Me puse compresas calientes, tomé acetaminofén y ya me extraje cuatro onzas de leche. Paso a la otra teta. Sostengo el celular con la mano derecha y tecleo todo esto, letra por letra, con el pulgar. Con la izquierda mantengo firme el extractor: un tetero transparente con una manguera en un extremo y una campana en la parte superior. Selecciono la opción de extracción y masaje. Son tres golpes: dos de masaje, uno de succión.
(Qué cansancio. Quiero dormir. Quiero moverme sin sentir que me van a estallar los senos. Llevo casi un año sobreviviendo a este cuerpo. Quiero dejar de sentir dolor).

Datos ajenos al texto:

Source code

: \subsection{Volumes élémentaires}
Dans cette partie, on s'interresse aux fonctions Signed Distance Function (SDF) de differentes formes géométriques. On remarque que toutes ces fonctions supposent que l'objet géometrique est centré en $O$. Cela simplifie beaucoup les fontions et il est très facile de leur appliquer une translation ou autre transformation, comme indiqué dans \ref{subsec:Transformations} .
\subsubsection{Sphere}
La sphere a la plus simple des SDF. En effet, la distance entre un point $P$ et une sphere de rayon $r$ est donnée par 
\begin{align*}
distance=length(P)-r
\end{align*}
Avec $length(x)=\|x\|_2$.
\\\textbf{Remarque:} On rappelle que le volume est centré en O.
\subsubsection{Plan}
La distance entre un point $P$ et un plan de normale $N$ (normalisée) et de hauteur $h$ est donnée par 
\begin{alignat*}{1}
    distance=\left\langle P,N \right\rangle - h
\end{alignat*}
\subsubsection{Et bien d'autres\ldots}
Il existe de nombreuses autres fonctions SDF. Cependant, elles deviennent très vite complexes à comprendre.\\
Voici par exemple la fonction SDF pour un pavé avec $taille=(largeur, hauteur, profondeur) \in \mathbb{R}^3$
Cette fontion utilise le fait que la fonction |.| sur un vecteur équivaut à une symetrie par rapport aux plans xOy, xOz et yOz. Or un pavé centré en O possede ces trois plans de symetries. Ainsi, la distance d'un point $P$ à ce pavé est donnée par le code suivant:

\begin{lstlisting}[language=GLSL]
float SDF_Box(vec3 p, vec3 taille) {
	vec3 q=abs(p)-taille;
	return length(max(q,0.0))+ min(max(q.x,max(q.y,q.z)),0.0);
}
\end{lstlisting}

Las voces dicen que no se me nota que parí, y me preguntan para cuándo el segundo. También aseguran que ser madre me ha dado un brillo especial, que ha sido lo más importante de mi vida, que aunque maternar duele, el sufrimiento desaparece porque el amor es más grande. Lo repiten tanto que parece que solo tragan sin masticar. Dicen que la maternidad es una experiencia obnubilante, romántica, hechizante y azucarada.
Después de media hora termino de extraer la leche. Ahora tengo que hacerme masajes. Empiezo con delicadeza, pero el dolor se triplica. Palpo nudos en distintas zonas de los senos: nudos de leche atrapada en los conductos. Ya ni llorar me sale. Tampoco lloré durante el trabajo de parto ni en el nacimiento… Escucho que bebé se despierta.
Guardo la leche en una bolsa ziploc de lactancia, anoto la fecha, la hora y la cantidad y voy a la habitación. Levanto a bebé del colecho y se acomoda en mi pecho. La presión de su cuerpo aumenta el dolor, pero no quiero moverla. Es tan fragil y pequeña. Deseo guardar este momento porque sé que pronto todo esto será pasado.
Nos hago un lugarcito en la sala. Todo es oscuridad y silencio a nuestro alrededor. Ella huele a fresco, a dulce, a leche. Con una de sus manos se aferra a mi brasier, respira profundo y empieza a dormirse… hay tanta calidez.
Entonces pienso que el amor no es un hechizo, sino voluntad, conducta, acción. Amar a mi hija es esto: entregarle mi cuerpo, ofrecerle mi tiempo, sobrevivir al dolor y resistir el desafío diario.